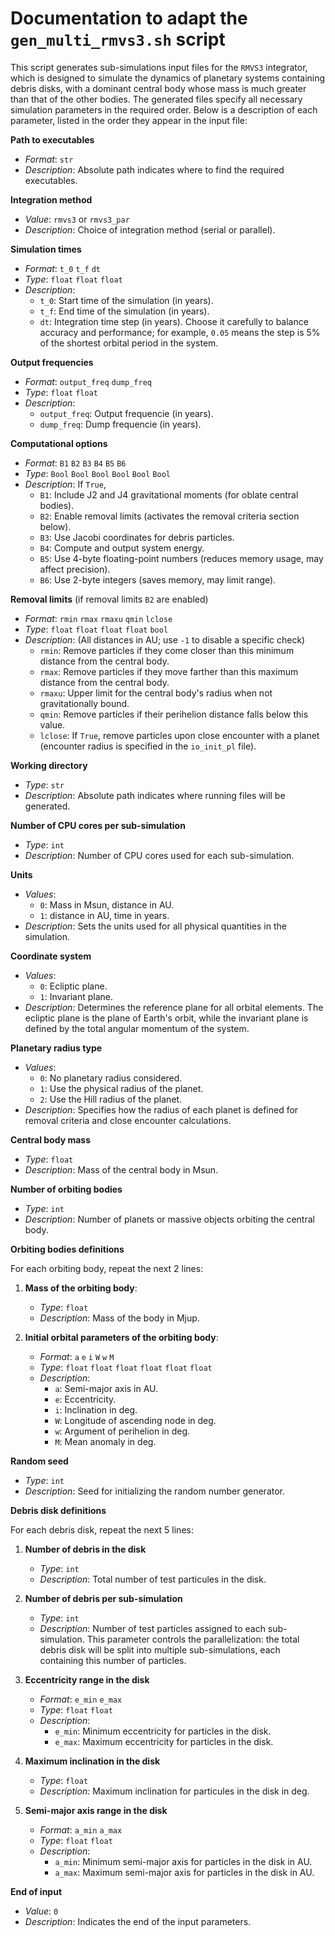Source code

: # Documentation to adapt the `gen_multi_rmvs3.sh` script

This script generates sub-simulations input files for the `RMVS3` integrator, which is designed to simulate the dynamics of planetary systems containing debris disks, with a dominant central body whose mass is much greater than that of the other bodies. The generated files specify all necessary simulation parameters in the required order. Below is a description of each parameter, listed in the order they appear in the input file:

**Path to executables**
   - *Format*: `str`
   - *Description*: Absolute path indicates where to find the required executables.

**Integration method**
   - *Value*: `rmvs3` or `rmvs3_par`
   - *Description*: Choice of integration method (serial or parallel).

**Simulation times**
   - *Format*: `t_0` `t_f` `dt`
   - *Type*: `float` `float` `float`
   - *Description*: 
        - `t_0`: Start time of the simulation (in years).
        - `t_f`: End time of the simulation (in years).
        - `dt`: Integration time step (in years). Choose it carefully to balance accuracy and performance; for example, `0.05` means the step is 5% of the shortest orbital period in the system.

**Output frequencies**
   - *Format*: `output_freq` `dump_freq`
   - *Type*: `float` `float`
   - *Description*: 
      - `output_freq`: Output frequencie (in years).
      - `dump_freq`: Dump frequencie (in years).

**Computational options**
   - *Format*: `B1` `B2` `B3` `B4` `B5` `B6`
   - *Type*: `Bool` `Bool` `Bool` `Bool` `Bool` `Bool`
   - *Description*: If `True`,
       - `B1`: Include J2 and J4 gravitational moments (for oblate central bodies).
       - `B2`: Enable removal limits (activates the removal criteria section below).
       - `B3`: Use Jacobi coordinates for debris particles.
       - `B4`: Compute and output system energy.
       - `B5`: Use 4-byte floating-point numbers (reduces memory usage, may affect precision).
       - `B6`: Use 2-byte integers (saves memory, may limit range).

**Removal limits** (if removal limits `B2` are enabled)

- *Format*: `rmin` `rmax` `rmaxu` `qmin` `lclose`
- *Type*: `float` `float` `float` `float` `bool`
- *Description*: (All distances in AU; use `-1` to disable a specific check)
    - `rmin`: Remove particles if they come closer than this minimum distance from the central body.
    - `rmax`: Remove particles if they move farther than this maximum distance from the central body.
    - `rmaxu`: Upper limit for the central body's radius when not gravitationally bound.
    - `qmin`: Remove particles if their perihelion distance falls below this value.
    - `lclose`: If `True`, remove particles upon close encounter with a planet (encounter radius is specified in the `io_init_pl` file).

**Working directory**
   - *Type*: `str`
   - *Description*: Absolute path indicates where running files will be generated.

**Number of CPU cores per sub-simulation**
   - *Type*: `int`
   - *Description*: Number of CPU cores used for each sub-simulation.

**Units**
   - *Values*: 
      - `0`: Mass in Msun, distance in AU.
      - `1`: distance in AU, time in years.
   - *Description*: Sets the units used for all physical quantities in the simulation.

**Coordinate system**
   - *Values*: 
      - `0`: Ecliptic plane.
      - `1`: Invariant plane.
   - *Description*: Determines the reference plane for all orbital elements. The ecliptic plane is the plane of Earth's orbit, while the invariant plane is defined by the total angular momentum of the system.

**Planetary radius type**
   - *Values*: 
      - `0`: No planetary radius considered.
      - `1`: Use the physical radius of the planet.
      - `2`: Use the Hill radius of the planet.
   - *Description*: Specifies how the radius of each planet is defined for removal criteria and close encounter calculations.

**Central body mass**
   - *Type*: `float`
   - *Description*: Mass of the central body in Msun.

**Number of orbiting bodies**
   - *Type*: `int`
   - *Description*: Number of planets or massive objects orbiting the central body.

**Orbiting bodies definitions**

For each orbiting body, repeat the next 2 lines:

1. **Mass of the orbiting body**: 
   - *Type*: `float`
   - *Description*: Mass of the body in Mjup.

2. **Initial orbital parameters of the orbiting body**:
    - *Format*: `a` `e` `i` `W` `w` `M`
    - *Type*: `float` `float` `float` `float` `float` `float`
    - *Description*:
      - `a`: Semi-major axis in AU.
      - `e`: Eccentricity.
      - `i`: Inclination in deg.
      - `W`: Longitude of ascending node in deg.
      - `w`: Argument of perihelion in deg.
      - `M`: Mean anomaly in deg.

**Random seed**
   - *Type*: `int`
   - *Description*: Seed for initializing the random number generator.

**Debris disk definitions**

For each debris disk, repeat the next 5 lines:

1. **Number of debris in the disk**
   - *Type*: `int`
   - *Description*: Total number of test particules in the disk.

2. **Number of debris per sub-simulation**
   - *Type*: `int`
   - *Description*: Number of test particles assigned to each sub-simulation. This parameter controls the parallelization: the total debris disk will be split into multiple sub-simulations, each containing this number of particles.

3. **Eccentricity range in the disk**
    - *Format*: `e_min` `e_max`
    - *Type*: `float` `float`
    - *Description*: 
        - `e_min`: Minimum eccentricity for particles in the disk.
        - `e_max`: Maximum eccentricity for particles in the disk.

4. **Maximum inclination in the disk**
   - *Type*: `float`
   - *Description*: Maximum inclination for particules in the disk in deg.

5. **Semi-major axis range in the disk**
    - *Format*: `a_min` `a_max`
    - *Type*: `float` `float`
    - *Description*: 
        - `a_min`: Minimum semi-major axis for particles in the disk in AU.
        - `a_max`: Maximum semi-major axis for particles in the disk in AU.

**End of input**
   - *Value*: `0`
   - *Description*: Indicates the end of the input parameters.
-----
▶ **To do**: Make a verbatim copy of all the entries and strip out the pictures.

▶ **Result for this task**:
Source code

: # Documentation to adapt the `gen_multi_rmvs3.sh` script

This script generates sub-simulations input files for the `RMVS3` integrator, which is designed to simulate the dynamics of planetary systems containing debris disks, with a dominant central body whose mass is much greater than that of the other bodies. The generated files specify all necessary simulation parameters in the required order. Below is a description of each parameter, listed in the order they appear in the input file:

**Path to executables**
   - *Format*: `str`
   - *Description*: Absolute path indicates where to find the required executables.

**Integration method**
   - *Value*: `rmvs3` or `rmvs3_par`
   - *Description*: Choice of integration method (serial or parallel).

**Simulation times**
   - *Format*: `t_0` `t_f` `dt`
   - *Type*: `float` `float` `float`
   - *Description*: 
        - `t_0`: Start time of the simulation (in years).
        - `t_f`: End time of the simulation (in years).
        - `dt`: Integration time step (in years). Choose it carefully to balance accuracy and performance; for example, `0.05` means the step is 5% of the shortest orbital period in the system.

**Output frequencies**
   - *Format*: `output_freq` `dump_freq`
   - *Type*: `float` `float`
   - *Description*: 
      - `output_freq`: Output frequencie (in years).
      - `dump_freq`: Dump frequencie (in years).

**Computational options**
   - *Format*: `B1` `B2` `B3` `B4` `B5` `B6`
   - *Type*: `Bool` `Bool` `Bool` `Bool` `Bool` `Bool`
   - *Description*: If `True`,
       - `B1`: Include J2 and J4 gravitational moments (for oblate central bodies).
       - `B2`: Enable removal limits (activates the removal criteria section below).
       - `B3`: Use Jacobi coordinates for debris particles.
       - `B4`: Compute and output system energy.
       - `B5`: Use 4-byte floating-point numbers (reduces memory usage, may affect precision).
       - `B6`: Use 2-byte integers (saves memory, may limit range).

**Removal limits** (if removal limits `B2` are enabled)

- *Format*: `rmin` `rmax` `rmaxu` `qmin` `lclose`
- *Type*: `float` `float` `float` `float` `bool`
- *Description*: (All distances in AU; use `-1` to disable a specific check)
    - `rmin`: Remove particles if they come closer than this minimum distance from the central body.
    - `rmax`: Remove particles if they move farther than this maximum distance from the central body.
    - `rmaxu`: Upper limit for the central body's radius when not gravitationally bound.
    - `qmin`: Remove particles if their perihelion distance falls below this value.
    - `lclose`: If `True`, remove particles upon close encounter with a planet (encounter radius is specified in the `io_init_pl` file).

**Working directory**
   - *Type*: `str`
   - *Description*: Absolute path indicates where running files will be generated.

**Number of CPU cores per sub-simulation**
   - *Type*: `int`
   - *Description*: Number of CPU cores used for each sub-simulation.

**Units**
   - *Values*: 
      - `0`: Mass in Msun, distance in AU.
      - `1`: distance in AU, time in years.
   - *Description*: Sets the units used for all physical quantities in the simulation.

**Coordinate system**
   - *Values*: 
      - `0`: Ecliptic plane.
      - `1`: Invariant plane.
   - *Description*: Determines the reference plane for all orbital elements. The ecliptic plane is the plane of Earth's orbit, while the invariant plane is defined by the total angular momentum of the system.

**Planetary radius type**
   - *Values*: 
      - `0`: No planetary radius considered.
      - `1`: Use the physical radius of the planet.
      - `2`: Use the Hill radius of the planet.
   - *Description*: Specifies how the radius of each planet is defined for removal criteria and close encounter calculations.

**Central body mass**
   - *Type*: `float`
   - *Description*: Mass of the central body in Msun.

**Number of orbiting bodies**
   - *Type*: `int`
   - *Description*: Number of planets or massive objects orbiting the central body.

**Orbiting bodies definitions**

For each orbiting body, repeat the next 2 lines:

1. **Mass of the orbiting body**: 
   - *Type*: `float`
   - *Description*: Mass of the body in Mjup.

2. **Initial orbital parameters of the orbiting body**:
    - *Format*: `a` `e` `i` `W` `w` `M`
    - *Type*: `float` `float` `float` `float` `float` `float`
    - *Description*:
      - `a`: Semi-major axis in AU.
      - `e`: Eccentricity.
      - `i`: Inclination in deg.
      - `W`: Longitude of ascending node in deg.
      - `w`: Argument of perihelion in deg.
      - `M`: Mean anomaly in deg.

**Random seed**
   - *Type*: `int`
   - *Description*: Seed for initializing the random number generator.

**Debris disk definitions**

For each debris disk, repeat the next 5 lines:

1. **Number of debris in the disk**
   - *Type*: `int`
   - *Description*: Total number of test particules in the disk.

2. **Number of debris per sub-simulation**
   - *Type*: `int`
   - *Description*: Number of test particles assigned to each sub-simulation. This parameter controls the parallelization: the total debris disk will be split into multiple sub-simulations, each containing this number of particles.

3. **Eccentricity range in the disk**
    - *Format*: `e_min` `e_max`
    - *Type*: `float` `float`
    - *Description*: 
        - `e_min`: Minimum eccentricity for particles in the disk.
        - `e_max`: Maximum eccentricity for particles in the disk.

4. **Maximum inclination in the disk**
   - *Type*: `float`
   - *Description*: Maximum inclination for particules in the disk in deg.

5. **Semi-major axis range in the disk**
    - *Format*: `a_min` `a_max`
    - *Type*: `float` `float`
    - *Description*: 
        - `a_min`: Minimum semi-major axis for particles in the disk in AU.
        - `a_max`: Maximum semi-major axis for particles in the disk in AU.

**End of input**
   - *Value*: `0`
   - *Description*: Indicates the end of the input parameters.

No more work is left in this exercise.